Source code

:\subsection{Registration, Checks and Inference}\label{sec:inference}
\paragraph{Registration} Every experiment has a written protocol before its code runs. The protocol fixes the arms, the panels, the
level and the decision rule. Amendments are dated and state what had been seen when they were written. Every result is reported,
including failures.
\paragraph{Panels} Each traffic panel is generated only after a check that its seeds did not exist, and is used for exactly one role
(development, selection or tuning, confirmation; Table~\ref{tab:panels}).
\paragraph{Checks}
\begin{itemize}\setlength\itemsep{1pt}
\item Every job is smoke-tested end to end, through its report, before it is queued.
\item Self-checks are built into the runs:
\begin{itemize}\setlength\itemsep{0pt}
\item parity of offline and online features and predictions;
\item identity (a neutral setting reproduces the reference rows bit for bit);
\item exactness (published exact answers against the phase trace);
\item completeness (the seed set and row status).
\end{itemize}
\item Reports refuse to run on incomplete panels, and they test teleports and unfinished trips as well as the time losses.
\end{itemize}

........

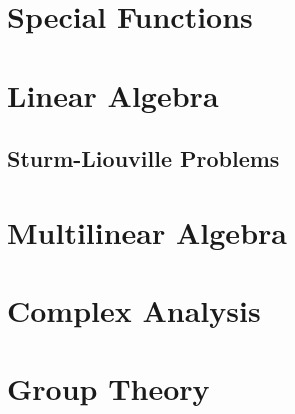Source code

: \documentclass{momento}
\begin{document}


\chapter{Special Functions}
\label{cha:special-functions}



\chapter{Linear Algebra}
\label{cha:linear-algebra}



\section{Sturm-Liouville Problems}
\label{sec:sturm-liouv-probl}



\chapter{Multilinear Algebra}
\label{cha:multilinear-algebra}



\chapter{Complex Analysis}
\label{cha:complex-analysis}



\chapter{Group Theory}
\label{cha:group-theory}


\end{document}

........

**EXERCISE INSTRUCTIONS:**
Show each line in the data where the string "chapter" appears.

**RESPONSE BELOW:**
\chapter{Special Functions}
\chapter{Linear Algebra}
\chapter{Multilinear Algebra}
\chapter{Complex Analysis}
\chapter{Group Theory}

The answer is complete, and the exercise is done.